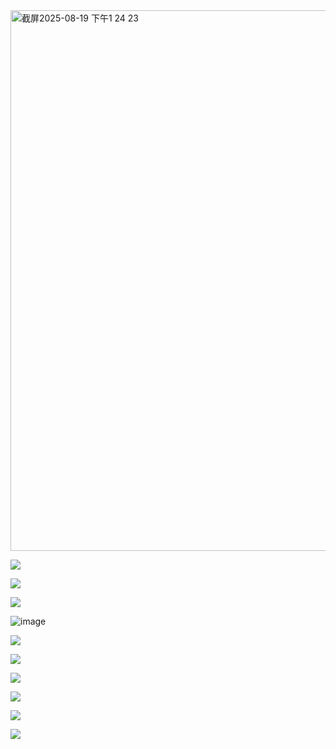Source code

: 
<img width="899" height="865" alt="截屏2025-08-19 下午1 24 23" src="https://github.com/user-attachments/assets/4e617d72-e357-47a5-87ba-387b0027cd12" />


![](https://github.com/user-attachments/assets/d13d0768-7c2c-431e-9e6a-fb9b83568fbe)



![](https://github.com/user-attachments/assets/522b969f-3ad2-4265-be01-112ae3e4b707)

![](https://github.com/user-attachments/assets/e55de17d-8a0e-4b0d-b241-f40c7f6a0fbf)

![image](https://github.com/user-attachments/assets/2b2372b8-4f91-4588-ade8-09925eb961ce)



![](https://github.com/user-attachments/assets/3d979cbe-1d90-47d3-bd1a-c47a4dd280ea)


![](https://github.com/user-attachments/assets/62a4ab45-f91e-4a55-a08c-9fa46a85af0b)


![](https://github.com/user-attachments/assets/c0f6bdf2-cc4a-472a-a4c3-375011124dcb)


![](https://github.com/user-attachments/assets/2db6d705-057a-4710-9f7a-be7dcbea67e8)


![](https://github.com/user-attachments/assets/7321311b-a5b6-4163-a540-7a7e5ffe3c2e)


![](https://github.com/user-attachments/assets/f81f96f9-74ee-47db-876f-6aa14bcef853)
══════
= What you should do =
Transcribe the listing word for word, but keep its pictures out of the copy.

= Exercise solution =
Source code

: 
<img width="899" height="865" alt="截屏2025-08-19 下午1 24 23" src="https://github.com/user-attachments/assets/4e617d72-e357-47a5-87ba-387b0027cd12" />


![](https://github.com/user-attachments/assets/d13d0768-7c2c-431e-9e6a-fb9b83568fbe)



![](https://github.com/user-attachments/assets/522b969f-3ad2-4265-be01-112ae3e4b707)

![](https://github.com/user-attachments/assets/e55de17d-8a0e-4b0d-b241-f40c7f6a0fbf)

![image](https://github.com/user-attachments/assets/2b2372b8-4f91-4588-ade8-09925eb961ce)



![](https://github.com/user-attachments/assets/3d979cbe-1d90-47d3-bd1a-c47a4dd280ea)


![](https://github.com/user-attachments/assets/62a4ab45-f91e-4a55-a08c-9fa46a85af0b)


![](https://github.com/user-attachments/assets/c0f6bdf2-cc4a-472a-a4c3-375011124dcb)


![](https://github.com/user-attachments/assets/2db6d705-057a-4710-9f7a-be7dcbea67e8)


![](https://github.com/user-attachments/assets/7321311b-a5b6-4163-a540-7a7e5ffe3c2e)


![](https://github.com/user-attachments/assets/f81f96f9-74ee-47db-876f-6aa14bcef853)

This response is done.